According to the inscription above the portal, the complex was commissioned by Nisanci ("marksman") Mehmet Pasa (d.1592). Although the complex is widely accepted as a Sinan monument, its name doesn't appear in Sinan's Book of Buildings (Tezkiret-ül Bünyan). Given that Sinan died in 1588, the complex, whose construction began in 1584 and ended in 1589, could have been completed by one of his former assistants, the architect Davut.
Originally built as a madrasa and a dervish lodge (tekke), the complex today comprises only a mosque with a fountain courtyard and a tomb. The mosque, a stepped structure developed from a simple square plan, is located on the southeast of the complex.

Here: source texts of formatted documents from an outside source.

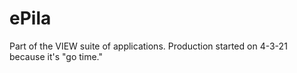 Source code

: # ePila
Part of the VIEW suite of applications. Production started on 4-3-21 because it's "go time."
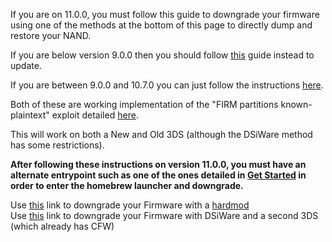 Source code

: If you are on 11.0.0, you must follow this guide to downgrade your firmware using one of the methods at the bottom of this page to directly dump and restore your NAND.

If you are below version 9.0.0 then you should follow [this](https://github.com/Plailect/plailect.github.io/wiki/9.2.0-Update) guide instead to update.    

If you are between 9.0.0 and 10.7.0 you can just follow the instructions [here](https://github.com/Plailect/plailect.github.io/wiki/Get-Started).    

Both of these are working implementation of the "FIRM partitions known-plaintext" exploit detailed [here](https://www.3dbrew.org/wiki/3DS_System_Flaws).

This will work on both a New and Old 3DS (although the DSiWare method has some restrictions).

**After following these instructions on version 11.0.0, you must have an alternate entrypoint such as one of the ones detailed in [Get Started](https://github.com/Plailect/Guide/wiki/Get-Started) in order to enter the homebrew launcher and downgrade.**

Use [this](https://github.com/Plailect/Guide/wiki/Hardmod-Downgrade/) link to downgrade your Firmware with a [hardmod](https://gbatemp.net/threads/414498/)    
Use [this](https://github.com/Plailect/Guide/wiki/DSiWare-Downgrade/) link to downgrade your Firmware with DSiWare and a second 3DS (which already has CFW)
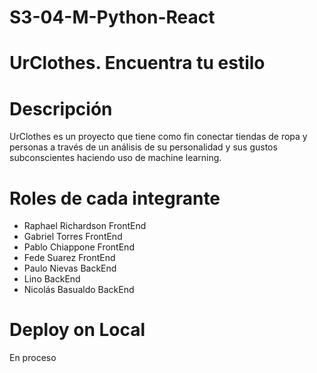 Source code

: # S3-04-M-Python-React

# UrClothes. Encuentra tu estilo

# Descripción
UrClothes es un proyecto que tiene como fin conectar tiendas de ropa y personas a través de un análisis de su personalidad y sus gustos subconscientes haciendo uso de machine learning.

# Roles de cada integrante
- Raphael Richardson FrontEnd
- Gabriel Torres FrontEnd
- Pablo Chiappone  FrontEnd
- Fede Suarez FrontEnd
- Paulo Nievas BackEnd
- Lino BackEnd
- Nicolás Basualdo BackEnd


# Deploy on Local
En proceso
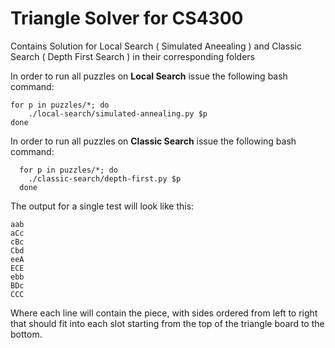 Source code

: # Triangle Solver for CS4300

Contains Solution for Local Search ( Simulated Aneealing ) and Classic Search ( Depth First Search ) in their corresponding folders

In order to run all puzzles on **Local Search** issue the following bash command:

    for p in puzzles/*; do
        ./local-search/simulated-annealing.py $p
    done
    
In order to run all puzzles on **Classic Search** issue the following bash command:

      for p in puzzles/*; do
        ./classic-search/depth-first.py $p
      done
    
    
The output for a single test will look like this:

    aab
    aCc
    cBc
    Cbd
    eeA
    ECE
    ebb
    BDc
    CCC
    
Where each line will contain the piece, with sides ordered from left to right that should fit into each slot starting from the top of the triangle board to the bottom.


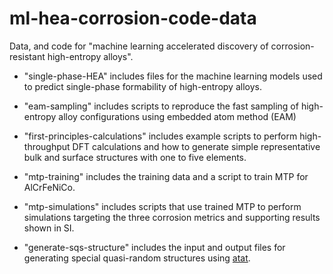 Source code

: # ml-hea-corrosion-code-data
Data, and code for "machine learning accelerated discovery of corrosion-resistant high-entropy alloys".

- "single-phase-HEA" includes files for the machine learning models used to predict single-phase formability of high-entropy alloys.

- "eam-sampling" includes scripts to reproduce the fast sampling of high-entropy alloy configurations using embedded atom method (EAM)

- "first-principles-calculations" includes example scripts to perform high-throughput DFT calculations and how to generate simple representative bulk and surface structures with one to five elements.

- "mtp-training" includes the training data and a script to train MTP for AlCrFeNiCo.

- "mtp-simulations" includes scripts that use trained MTP to perform simulations targeting the three corrosion metrics and supporting results shown in SI.

- "generate-sqs-structure" includes the input and output files for generating special quasi-random structures using [atat](https://www.sciencedirect.com/science/article/pii/S0364591613000540).
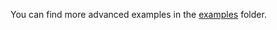 You can find more advanced examples in the [examples](https://github.com/iotaledger/iota.rs/tree/develop/examples) folder. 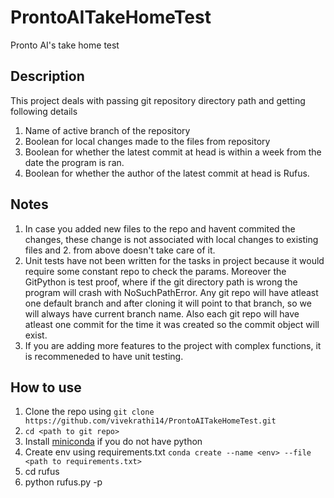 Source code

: # ProntoAITakeHomeTest
Pronto AI's take home test

## Description
This project deals with passing git repository directory path and getting following details
1. Name of active branch of the repository
2. Boolean for local changes made to the files from repository
3. Boolean for whether the latest commit at head is within a week from the date the program
is ran.
4. Boolean for whether the author of the latest commit at head is Rufus.

## Notes
1. In case you added new files to the repo and havent commited the changes, these change is not associated with local changes to existing files and 2. from above doesn't take care
of it.
2. Unit tests have not been written for the tasks in project because it would require some constant repo to check the params. Moreover the GitPython is test proof, where if the git directory path is wrong the program will crash with NoSuchPathError. Any git repo will have atleast one default branch and after cloning it will point to that branch, so we will always have current branch name. Also each git repo will have atleast one commit for the time it was created so the commit object will exist.
3. If you are adding more features to the project with complex functions, it is recommeneded to have unit testing.

## How to use
1. Clone the repo using
`git clone https://github.com/vivekrathi14/ProntoAITakeHomeTest.git`
2. `cd <path to git repo>`
3. Install [miniconda](https://docs.conda.io/en/latest/miniconda.html) if you do not have python
4. Create env using requirements.txt
`conda create --name <env> --file <path to requirements.txt>`
5. cd rufus
6. python rufus.py -p <absolute path to any git repo of interest>

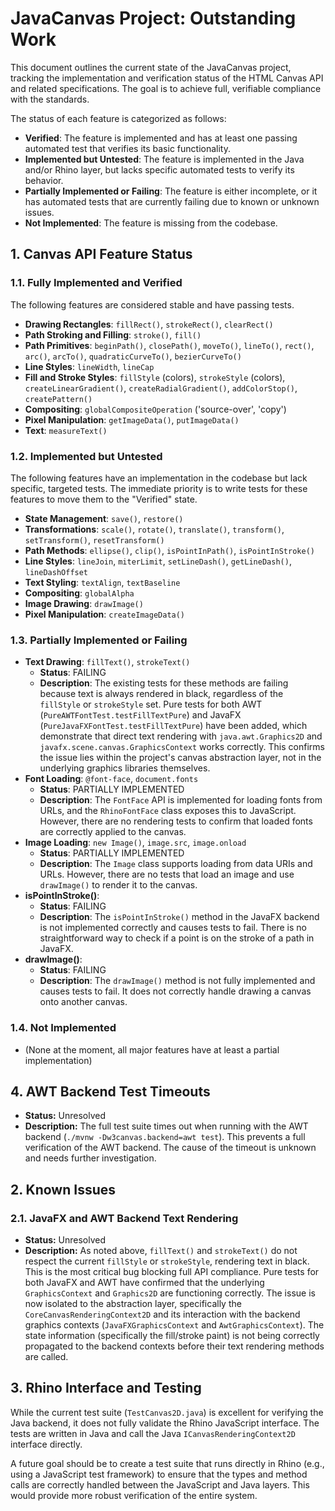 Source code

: # JavaCanvas Project: Outstanding Work

This document outlines the current state of the JavaCanvas project, tracking the implementation and verification status of the HTML Canvas API and related specifications. The goal is to achieve full, verifiable compliance with the standards.

The status of each feature is categorized as follows:
- **Verified**: The feature is implemented and has at least one passing automated test that verifies its basic functionality.
- **Implemented but Untested**: The feature is implemented in the Java and/or Rhino layer, but lacks specific automated tests to verify its behavior.
- **Partially Implemented or Failing**: The feature is either incomplete, or it has automated tests that are currently failing due to known or unknown issues.
- **Not Implemented**: The feature is missing from the codebase.

## 1. Canvas API Feature Status

### 1.1. Fully Implemented and Verified
The following features are considered stable and have passing tests.

- **Drawing Rectangles**: `fillRect()`, `strokeRect()`, `clearRect()`
- **Path Stroking and Filling**: `stroke()`, `fill()`
- **Path Primitives**: `beginPath()`, `closePath()`, `moveTo()`, `lineTo()`, `rect()`, `arc()`, `arcTo()`, `quadraticCurveTo()`, `bezierCurveTo()`
- **Line Styles**: `lineWidth`, `lineCap`
- **Fill and Stroke Styles**: `fillStyle` (colors), `strokeStyle` (colors), `createLinearGradient()`, `createRadialGradient()`, `addColorStop()`, `createPattern()`
- **Compositing**: `globalCompositeOperation` ('source-over', 'copy')
- **Pixel Manipulation**: `getImageData()`, `putImageData()`
- **Text**: `measureText()`

### 1.2. Implemented but Untested
The following features have an implementation in the codebase but lack specific, targeted tests. The immediate priority is to write tests for these features to move them to the "Verified" state.

- **State Management**: `save()`, `restore()`
- **Transformations**: `scale()`, `rotate()`, `translate()`, `transform()`, `setTransform()`, `resetTransform()`
- **Path Methods**: `ellipse()`, `clip()`, `isPointInPath()`, `isPointInStroke()`
- **Line Styles**: `lineJoin`, `miterLimit`, `setLineDash()`, `getLineDash()`, `lineDashOffset`
- **Text Styling**: `textAlign`, `textBaseline`
- **Compositing**: `globalAlpha`
- **Image Drawing**: `drawImage()`
- **Pixel Manipulation**: `createImageData()`

### 1.3. Partially Implemented or Failing

- **Text Drawing**: `fillText()`, `strokeText()`
  - **Status**: FAILING
  - **Description**: The existing tests for these methods are failing because text is always rendered in black, regardless of the `fillStyle` or `strokeStyle` set. Pure tests for both AWT (`PureAWTFontTest.testFillTextPure`) and JavaFX (`PureJavaFXFontTest.testFillTextPure`) have been added, which demonstrate that direct text rendering with `java.awt.Graphics2D` and `javafx.scene.canvas.GraphicsContext` works correctly. This confirms the issue lies within the project's canvas abstraction layer, not in the underlying graphics libraries themselves.
- **Font Loading**: `@font-face`, `document.fonts`
  - **Status**: PARTIALLY IMPLEMENTED
  - **Description**: The `FontFace` API is implemented for loading fonts from URLs, and the `RhinoFontFace` class exposes this to JavaScript. However, there are no rendering tests to confirm that loaded fonts are correctly applied to the canvas.
- **Image Loading**: `new Image()`, `image.src`, `image.onload`
  - **Status**: PARTIALLY IMPLEMENTED
  - **Description**: The `Image` class supports loading from data URIs and URLs. However, there are no tests that load an image and use `drawImage()` to render it to the canvas.
- **isPointInStroke()**:
  - **Status**: FAILING
  - **Description**: The `isPointInStroke()` method in the JavaFX backend is not implemented correctly and causes tests to fail. There is no straightforward way to check if a point is on the stroke of a path in JavaFX.
- **drawImage()**:
  - **Status**: FAILING
  - **Description**: The `drawImage()` method is not fully implemented and causes tests to fail. It does not correctly handle drawing a canvas onto another canvas.

### 1.4. Not Implemented
- (None at the moment, all major features have at least a partial implementation)

## 4. AWT Backend Test Timeouts
- **Status:** Unresolved
- **Description:** The full test suite times out when running with the AWT backend (`./mvnw -Dw3canvas.backend=awt test`). This prevents a full verification of the AWT backend. The cause of the timeout is unknown and needs further investigation.

## 2. Known Issues

### 2.1. JavaFX and AWT Backend Text Rendering
- **Status:** Unresolved
- **Description:** As noted above, `fillText()` and `strokeText()` do not respect the current `fillStyle` or `strokeStyle`, rendering text in black. This is the most critical bug blocking full API compliance. Pure tests for both JavaFX and AWT have confirmed that the underlying `GraphicsContext` and `Graphics2D` are functioning correctly. The issue is now isolated to the abstraction layer, specifically the `CoreCanvasRenderingContext2D` and its interaction with the backend graphics contexts (`JavaFXGraphicsContext` and `AwtGraphicsContext`). The state information (specifically the fill/stroke paint) is not being correctly propagated to the backend contexts before their text rendering methods are called.

## 3. Rhino Interface and Testing

While the current test suite (`TestCanvas2D.java`) is excellent for verifying the Java backend, it does not fully validate the Rhino JavaScript interface. The tests are written in Java and call the Java `ICanvasRenderingContext2D` interface directly.

A future goal should be to create a test suite that runs directly in Rhino (e.g., using a JavaScript test framework) to ensure that the types and method calls are correctly handled between the JavaScript and Java layers. This would provide more robust verification of the entire system.
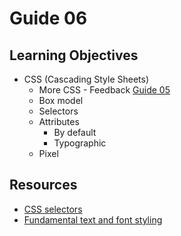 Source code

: # Guide 06
## Learning Objectives
* CSS (Cascading Style Sheets)
  - More CSS - Feedback [Guide 05](guide05.md)
  - Box model
  - Selectors
  * Attributes
    - By default
    - Typographic
  - Pixel
## Resources
- [CSS selectors](https://developer.mozilla.org/en-US/docs/Web/CSS/CSS_Selectors)
- [Fundamental text and font styling](https://developer.mozilla.org/en-US/docs/Learn/CSS/Styling_text/Fundamentals)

A five-bay portico, facing the fountain courtyard, is attached to the northwest side of the mosque. This courtyard, with approximate dimensions of thirty-two by thirty-five meters, is located northwest of the mosque and is surrounded on three sides by a twenty-bay portico. The tomb is attached to the east corner of this courtyard.
To the northeast is a secondary courtyard wall, which turns and extends to the east corner of the mosque. This wall, together with the cemetery, encircles the tomb and forms the street edge. The complex is entered from two opposing doors; the northeastern door, located in the middle of the tomb courtyard wall, leads to the door of the fountain courtyard that falls west of the tomb. The southwestern door, facing the street, leads directly into the fountain courtyard.
Entering the fountain courtyard, one stands before the five-bay portico of the mosque, which is roofed by four domes on its side bays and a mirror vault in the central bay. The dodecagonal fountain of the complex is placed northwest of the central bay, strengthening the qibla axis. The central bay of the portico is elevated, indicating the portal into the prayer hall. This portal contains has a shallow muqarnas carving and an inscription.
Entering from this portal, the visitor has a sensation of spaciousness, an impression that contrasts with the actual dimensions of the prayer hall. This feeling is created by the unique structural and spatial configuration of the Nisanci Mehmet Pasa Mosque, where Sinan brought elements of earlier design experiments together. A dome fourteen meters in diameter, flanked by four larger and four smaller half-domes on the sides, surmounts the central space. The load from the upper structure is distributed through the octagonal drum to eight columns embedded in the walls of the prayer hall, enhancing the unity of the interior space.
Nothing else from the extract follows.